Lucifer could tell that he found the whole deal with his Christmas as stupid as Gabriel; and usually Michael would just say so. But not today. Not now, when his little brother had cried his eyes out all day – er... night (which was the whole problem, come to think of it). Michael, normally acting like a jerk around everyone, outright loved his brothers. Even if he'd never admit it, he'd do pretty much everything to keep them safe or to comfort Lucifer in situations like these. Because no matter how hard Lucifer tried, he always ended up clashing with his father's expectations. And every time, Michael was there for him. One day, Lucifer decided, he'd make it all up to him. Be there for Mike. Help him out. Luke's turn would come in time. After all, they were family and nothing could ever change that.  
“Anyway, you're glowing. Would you care to elaborate on that?,” Michael reminded him in a voice that made it clear, he wouldn't let Lucifer pretend he was okay and just forget about the whole thing.  
With a deep sigh, Lucifer began his confession: “So, day and night are supposed to alternate, right?” His brothers nodded. “And I noticed a couple of days ago that the light was fading faster and faster, the days getting shorter every time. I figured, either father must do something against it, or soon it would be all night. And since he was really busy – you know, he still has trouble placing everything in the land and choosing animals to reproduce. He even said, he needed some kind of island, if he really wanted to keep all those kinky critters Gabriel had made.”  

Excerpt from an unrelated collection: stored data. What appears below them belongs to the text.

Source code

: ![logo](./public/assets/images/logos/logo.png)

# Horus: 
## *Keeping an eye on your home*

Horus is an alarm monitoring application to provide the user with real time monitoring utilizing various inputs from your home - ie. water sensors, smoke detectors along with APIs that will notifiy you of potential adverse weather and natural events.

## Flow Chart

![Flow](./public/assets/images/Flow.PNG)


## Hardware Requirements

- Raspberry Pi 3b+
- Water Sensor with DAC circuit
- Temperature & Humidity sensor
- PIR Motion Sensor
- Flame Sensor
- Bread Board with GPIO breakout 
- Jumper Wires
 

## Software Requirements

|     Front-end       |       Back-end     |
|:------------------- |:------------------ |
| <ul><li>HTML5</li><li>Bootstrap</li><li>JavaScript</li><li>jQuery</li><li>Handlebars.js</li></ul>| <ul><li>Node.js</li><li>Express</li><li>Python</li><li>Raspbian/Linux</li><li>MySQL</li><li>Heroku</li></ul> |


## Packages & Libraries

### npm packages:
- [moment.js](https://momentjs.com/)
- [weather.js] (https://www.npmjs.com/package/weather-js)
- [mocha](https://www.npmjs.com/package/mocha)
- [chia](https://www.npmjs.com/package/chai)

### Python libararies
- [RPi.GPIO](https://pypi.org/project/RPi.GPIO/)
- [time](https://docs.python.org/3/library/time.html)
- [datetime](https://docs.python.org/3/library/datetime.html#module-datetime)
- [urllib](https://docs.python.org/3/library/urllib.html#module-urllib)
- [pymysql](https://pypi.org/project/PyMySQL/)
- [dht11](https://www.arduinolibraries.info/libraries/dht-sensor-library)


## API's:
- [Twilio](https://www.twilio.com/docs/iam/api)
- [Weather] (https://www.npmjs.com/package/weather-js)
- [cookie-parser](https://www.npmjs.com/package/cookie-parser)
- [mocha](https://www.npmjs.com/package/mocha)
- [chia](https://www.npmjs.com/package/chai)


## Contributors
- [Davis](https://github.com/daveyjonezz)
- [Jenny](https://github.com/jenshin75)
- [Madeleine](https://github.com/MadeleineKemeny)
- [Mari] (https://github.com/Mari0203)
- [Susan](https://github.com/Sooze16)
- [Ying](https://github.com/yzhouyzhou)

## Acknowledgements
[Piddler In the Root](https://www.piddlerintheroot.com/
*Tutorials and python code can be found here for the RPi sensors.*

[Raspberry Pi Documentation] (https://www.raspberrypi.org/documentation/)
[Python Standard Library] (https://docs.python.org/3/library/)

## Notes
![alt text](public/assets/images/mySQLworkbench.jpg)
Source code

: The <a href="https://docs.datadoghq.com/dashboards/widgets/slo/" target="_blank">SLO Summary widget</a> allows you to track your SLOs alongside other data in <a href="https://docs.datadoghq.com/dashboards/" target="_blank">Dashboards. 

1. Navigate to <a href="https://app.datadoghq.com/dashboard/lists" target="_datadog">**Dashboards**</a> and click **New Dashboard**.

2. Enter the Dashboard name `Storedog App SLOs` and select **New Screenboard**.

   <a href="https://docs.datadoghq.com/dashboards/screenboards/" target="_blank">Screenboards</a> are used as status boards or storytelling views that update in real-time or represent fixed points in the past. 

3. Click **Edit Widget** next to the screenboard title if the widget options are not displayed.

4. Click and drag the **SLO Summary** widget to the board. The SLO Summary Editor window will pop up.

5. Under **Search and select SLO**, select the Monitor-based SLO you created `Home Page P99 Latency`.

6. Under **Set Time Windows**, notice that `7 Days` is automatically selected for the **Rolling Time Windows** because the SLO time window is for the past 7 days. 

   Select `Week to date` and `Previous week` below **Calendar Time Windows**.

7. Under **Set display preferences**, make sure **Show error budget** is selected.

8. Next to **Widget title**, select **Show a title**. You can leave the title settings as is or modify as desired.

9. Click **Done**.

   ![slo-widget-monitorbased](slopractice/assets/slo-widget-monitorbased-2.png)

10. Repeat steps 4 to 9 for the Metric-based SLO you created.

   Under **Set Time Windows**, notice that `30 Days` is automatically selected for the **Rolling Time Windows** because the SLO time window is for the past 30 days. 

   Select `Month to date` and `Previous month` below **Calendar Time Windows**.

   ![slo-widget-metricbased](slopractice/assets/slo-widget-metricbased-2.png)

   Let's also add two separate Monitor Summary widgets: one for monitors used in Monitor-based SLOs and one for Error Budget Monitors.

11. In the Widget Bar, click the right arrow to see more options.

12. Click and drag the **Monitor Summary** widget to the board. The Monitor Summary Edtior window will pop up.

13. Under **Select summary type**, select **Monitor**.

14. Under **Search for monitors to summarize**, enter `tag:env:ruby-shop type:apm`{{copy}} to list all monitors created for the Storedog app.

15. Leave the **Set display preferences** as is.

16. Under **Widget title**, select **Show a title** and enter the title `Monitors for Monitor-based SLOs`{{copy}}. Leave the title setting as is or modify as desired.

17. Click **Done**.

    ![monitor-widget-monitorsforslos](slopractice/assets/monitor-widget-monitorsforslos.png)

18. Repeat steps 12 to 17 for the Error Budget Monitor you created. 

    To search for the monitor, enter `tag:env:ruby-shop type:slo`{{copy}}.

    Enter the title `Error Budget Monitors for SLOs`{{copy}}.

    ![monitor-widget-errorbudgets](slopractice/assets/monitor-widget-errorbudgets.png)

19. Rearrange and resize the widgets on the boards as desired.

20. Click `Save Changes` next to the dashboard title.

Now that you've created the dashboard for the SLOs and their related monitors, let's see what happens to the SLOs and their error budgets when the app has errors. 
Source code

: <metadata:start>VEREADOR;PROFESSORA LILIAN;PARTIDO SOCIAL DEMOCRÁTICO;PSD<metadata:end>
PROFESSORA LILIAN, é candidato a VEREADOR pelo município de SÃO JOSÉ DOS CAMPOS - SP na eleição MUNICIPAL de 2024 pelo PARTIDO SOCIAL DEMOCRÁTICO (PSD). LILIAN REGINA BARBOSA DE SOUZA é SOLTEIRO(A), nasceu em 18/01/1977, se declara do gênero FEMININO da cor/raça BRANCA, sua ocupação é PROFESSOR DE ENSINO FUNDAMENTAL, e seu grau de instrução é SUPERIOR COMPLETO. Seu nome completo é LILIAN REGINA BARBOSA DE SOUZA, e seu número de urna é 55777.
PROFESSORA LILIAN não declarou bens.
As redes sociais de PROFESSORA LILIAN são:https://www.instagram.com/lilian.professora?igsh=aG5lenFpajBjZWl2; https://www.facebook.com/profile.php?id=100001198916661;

“Hey!!” The little blonde narrowed his eyes in indignation.  
“Just stating the facts. So, like I said, he was busy, so I figured, if I could handle it for him, that'd be… adjuvant.”  
“So you broke the light completely and made it all night,” Michael deadpanned and crossed his arms.  
“Not on purpose!” Lucifer pulled the best bitchface he could and stuck his tongue out at Michael, unconsciously mimicking his older brother's gesture, crossing his arms, too. “I tried to keep the light there.” He pointed downwards at the earth. “Instead I accidentally... well, kept it here.” And with that he tugged a little at his wings which were now glowing like he was the day himself, not the wrecking ball of all that was good and holy.  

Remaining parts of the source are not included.